Available data:
^^^^

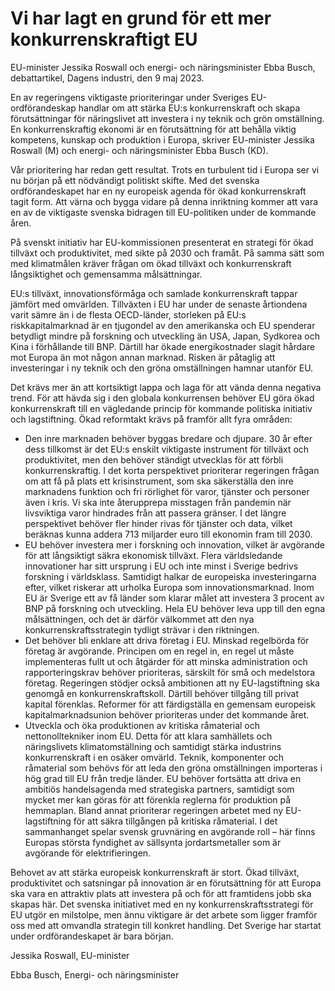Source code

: # Vi har lagt en grund för ett mer konkurrenskraftigt EU

EU-minister Jessika Roswall och energi- och näringsminister Ebba Busch, debattartikel, Dagens industri, den 9 maj 2023.

En av regeringens viktigaste prioriteringar under Sveriges EU-ordförandeskap handlar om att stärka EU:s konkurrenskraft och skapa förutsättningar för näringslivet att investera i ny teknik och grön omställning. En konkurrenskraftig ekonomi är en förutsättning för att behålla viktig kompetens, kunskap och produktion i Europa, skriver EU-minister Jessika Roswall (M) och energi- och näringsminister Ebba Busch (KD).

Vår prioritering har redan gett resultat. Trots en turbulent tid i Europa ser vi nu början på ett nödvändigt politiskt skifte. Med det svenska ordförandeskapet har en ny europeisk agenda för ökad konkurrenskraft tagit form. Att värna och bygga vidare på denna inriktning kommer att vara en av de viktigaste svenska bidragen till EU-politiken under de kommande åren.

På svenskt initiativ har EU-kommissionen presenterat en strategi för ökad tillväxt och produktivitet, med sikte på 2030 och framåt. På samma sätt som med klimatmålen kräver frågan om ökad tillväxt och konkurrenskraft långsiktighet och gemensamma målsättningar.

EU:s tillväxt, innovationsförmåga och samlade konkurrenskraft tappar jämfört med omvärlden. Tillväxten i EU har under de senaste årtiondena varit sämre än i de flesta OECD-länder, storleken på EU:s riskkapitalmarknad är en tjugondel av den amerikanska och EU spenderar betydligt mindre på forskning och utveckling än USA, Japan, Sydkorea och Kina i förhållande till BNP. Därtill har ökade energikostnader slagit hårdare mot Europa än mot någon annan marknad. Risken är påtaglig att investeringar i ny teknik och den gröna omställningen hamnar utanför EU.

Det krävs mer än att kortsiktigt lappa och laga för att vända denna negativa trend. För att hävda sig i den globala konkurrensen behöver EU göra ökad konkurrenskraft till en vägledande princip för kommande politiska initiativ och lagstiftning. Ökad reformtakt krävs på framför allt fyra områden:

* Den inre marknaden behöver byggas bredare och djupare. 30 år efter dess tillkomst är det EU:s enskilt viktigaste instrument för tillväxt och produktivitet, men den behöver ständigt utvecklas för att förbli konkurrenskraftig. I det korta perspektivet prioriterar regeringen frågan om att få på plats ett krisinstrument, som ska säkerställa den inre marknadens funktion och fri rörlighet för varor, tjänster och personer även i kris. Vi ska inte återupprepa misstagen från pandemin när livsviktiga varor hindrades från att passera gränser. I det längre perspektivet behöver fler hinder rivas för tjänster och data, vilket beräknas kunna addera 713 miljarder euro till ekonomin fram till 2030.
* EU behöver investera mer i forskning och innovation, vilket är avgörande för att långsiktigt säkra ekonomisk tillväxt. Flera världsledande innovationer har sitt ursprung i EU och inte minst i Sverige bedrivs forskning i världsklass. Samtidigt halkar de europeiska investeringarna efter, vilket riskerar att urholka Europa som innovationsmarknad. Inom EU är Sverige ett av få länder som klarar målet att investera 3 procent av BNP på forskning och utveckling. Hela EU behöver leva upp till den egna målsättningen, och det är därför välkommet att den nya konkurrenskraftsstrategin tydligt strävar i den riktningen.
* Det behöver bli enklare att driva företag i EU. Minskad regelbörda för företag är avgörande. Principen om en regel in, en regel ut måste implementeras fullt ut och åtgärder för att minska administration och rapporteringskrav behöver prioriteras, särskilt för små och medelstora företag. Regeringen stödjer också ambitionen att ny EU-lagstiftning ska genomgå en konkurrenskraftskoll. Därtill behöver tillgång till privat kapital förenklas. Reformer för att färdigställa en gemensam europeisk kapitalmarknadsunion behöver prioriteras under det kommande året.
* Utveckla och öka produktionen av kritiska råmaterial och nettonolltekniker inom EU. Detta för att klara samhällets och näringslivets klimatomställning och samtidigt stärka industrins konkurrenskraft i en osäker omvärld. Teknik, komponenter och råmaterial som behövs för att leda den gröna omställningen importeras i hög grad till EU från tredje länder. EU behöver fortsätta att driva en ambitiös handelsagenda med strategiska partners, samtidigt som mycket mer kan göras för att förenkla reglerna för produktion på hemmaplan. Bland annat prioriterar regeringen arbetet med ny EU-lagstiftning för att säkra tillgången på kritiska råmaterial. I det sammanhanget spelar svensk gruvnäring en avgörande roll – här finns Europas största fyndighet av sällsynta jordartsmetaller som är avgörande för elektrifieringen.

Behovet av att stärka europeisk konkurrenskraft är stort. Ökad tillväxt, produktivitet och satsningar på innovation är en förutsättning för att Europa ska vara en attraktiv plats att investera på och för att framtidens jobb ska skapas här. Det svenska initiativet med en ny konkurrenskraftsstrategi för EU utgör en milstolpe, men ännu viktigare är det arbete som ligger framför oss med att omvandla strategin till konkret handling. Det Sverige har startat under ordförandeskapet är bara början.

Jessika Roswall, EU-minister

Ebba Busch, Energi- och näringsminister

^^^^

Problem to solve:
Go through the lines above. Select every one that has the string "svenska".

Output of the exercise:
Vår prioritering har redan gett resultat. Trots en turbulent tid i Europa ser vi nu början på ett nödvändigt politiskt skifte. Med det svenska ordförandeskapet har en ny europeisk agenda för ökad konkurrenskraft tagit form. Att värna och bygga vidare på denna inriktning kommer att vara en av de viktigaste svenska bidragen till EU-politiken under de kommande åren.
Behovet av att stärka europeisk konkurrenskraft är stort. Ökad tillväxt, produktivitet och satsningar på innovation är en förutsättning för att Europa ska vara en attraktiv plats att investera på och för att framtidens jobb ska skapas här. Det svenska initiativet med en ny konkurrenskraftsstrategi för EU utgör en milstolpe, men ännu viktigare är det arbete som ligger framför oss med att omvandla strategin till konkret handling. Det Sverige har startat under ordförandeskapet är bara början.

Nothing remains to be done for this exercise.